Court Opinion

ID: 8168662
Source: CourtListenerOpinion
Date Created: 2022-09-09 21:06:33.281263+00
Date Added: 2024-06-11T16:39:42.885956
License: Public Domain

ELLETT, Justice
(dissenting).
I cannot agree with the prevailing opinion. The plaintiffs were managing the rental of defendant’s residence. The defendant had permitted back taxes to accrue, and the residence was in need of a new roof. The defendant was unable to pay the taxes or to pay the costs of applying a new roof on the residence. It was, therefore, necessary for her to borrow money, and in order to borrow the money she induced the plaintiff Layton Harris to cosign a note with her. As a means of securing the plaintiffs from having to stand the costs of the note, the defendant gave them a quitclaim deed to the residence.
In her brief the defendant states:
At the trial in Case No. 188517, the court declared title to the property to be defendant’s and gave plaintiffs a money judgment against defendant in the amount of $10,876.91, for their repair and remodeling costs incident to said property.
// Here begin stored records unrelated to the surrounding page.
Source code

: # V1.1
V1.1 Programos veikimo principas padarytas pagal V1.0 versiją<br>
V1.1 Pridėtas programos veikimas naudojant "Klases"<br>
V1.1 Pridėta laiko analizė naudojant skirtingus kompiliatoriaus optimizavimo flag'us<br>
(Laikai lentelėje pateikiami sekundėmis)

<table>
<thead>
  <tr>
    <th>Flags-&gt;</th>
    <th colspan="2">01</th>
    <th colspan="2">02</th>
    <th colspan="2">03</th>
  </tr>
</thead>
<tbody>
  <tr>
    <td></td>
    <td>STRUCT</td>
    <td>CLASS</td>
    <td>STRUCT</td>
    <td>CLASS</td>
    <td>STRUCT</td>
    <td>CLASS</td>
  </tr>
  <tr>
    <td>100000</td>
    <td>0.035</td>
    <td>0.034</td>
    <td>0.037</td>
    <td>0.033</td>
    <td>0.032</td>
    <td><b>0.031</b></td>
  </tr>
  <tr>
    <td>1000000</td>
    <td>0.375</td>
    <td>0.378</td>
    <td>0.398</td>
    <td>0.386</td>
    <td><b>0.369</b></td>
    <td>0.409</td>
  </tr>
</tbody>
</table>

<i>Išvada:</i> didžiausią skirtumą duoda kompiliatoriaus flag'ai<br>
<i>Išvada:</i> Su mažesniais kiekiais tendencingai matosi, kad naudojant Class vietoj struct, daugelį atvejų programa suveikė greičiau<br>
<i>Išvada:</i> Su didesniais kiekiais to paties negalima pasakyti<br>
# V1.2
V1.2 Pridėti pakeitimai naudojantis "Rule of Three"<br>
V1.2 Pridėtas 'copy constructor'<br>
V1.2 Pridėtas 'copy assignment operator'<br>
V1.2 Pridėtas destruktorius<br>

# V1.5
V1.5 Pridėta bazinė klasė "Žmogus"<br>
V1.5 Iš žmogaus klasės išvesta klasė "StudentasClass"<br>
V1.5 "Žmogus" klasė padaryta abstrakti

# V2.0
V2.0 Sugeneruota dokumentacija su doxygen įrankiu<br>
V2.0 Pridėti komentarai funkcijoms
The court also granted plaintiffs a mortgage against defendant’s property to secure the amount of the judgment.
Whatever might be the effect of that judgment and lien, it would relate back to the date of the deed. If it did not do so, then why would the court undertake to do that which the statute already had done?
Section 78-22-1, U.C.A.1953, reads: “From the time the judgment is docketed it becomes a lien upon all the real property of the judgment debtor, not exempt from execution, . . . .”
Section 78-23-3, U.C.A.1953, is as follows :
No article or species of property mentioned in this chapter or in the title Homesteads is exempt from execution issued upon a judgment ... on foreclosure of a mortgage or other valid lien thereon, .... [Emphasis added.]
Whether the lien created by the quitclaim deed is called an equitable mortgage or not is of no importance. Certainly it is a valid lien, and therefore it cannot be defeated by a claim of homestead.
I would reverse the lower court and remand this matter for completion of the sheriff’s sale and would award costs to the appellants.
CALLISTER, C. J., concurs in the dissenting opinion of ELLETT, J.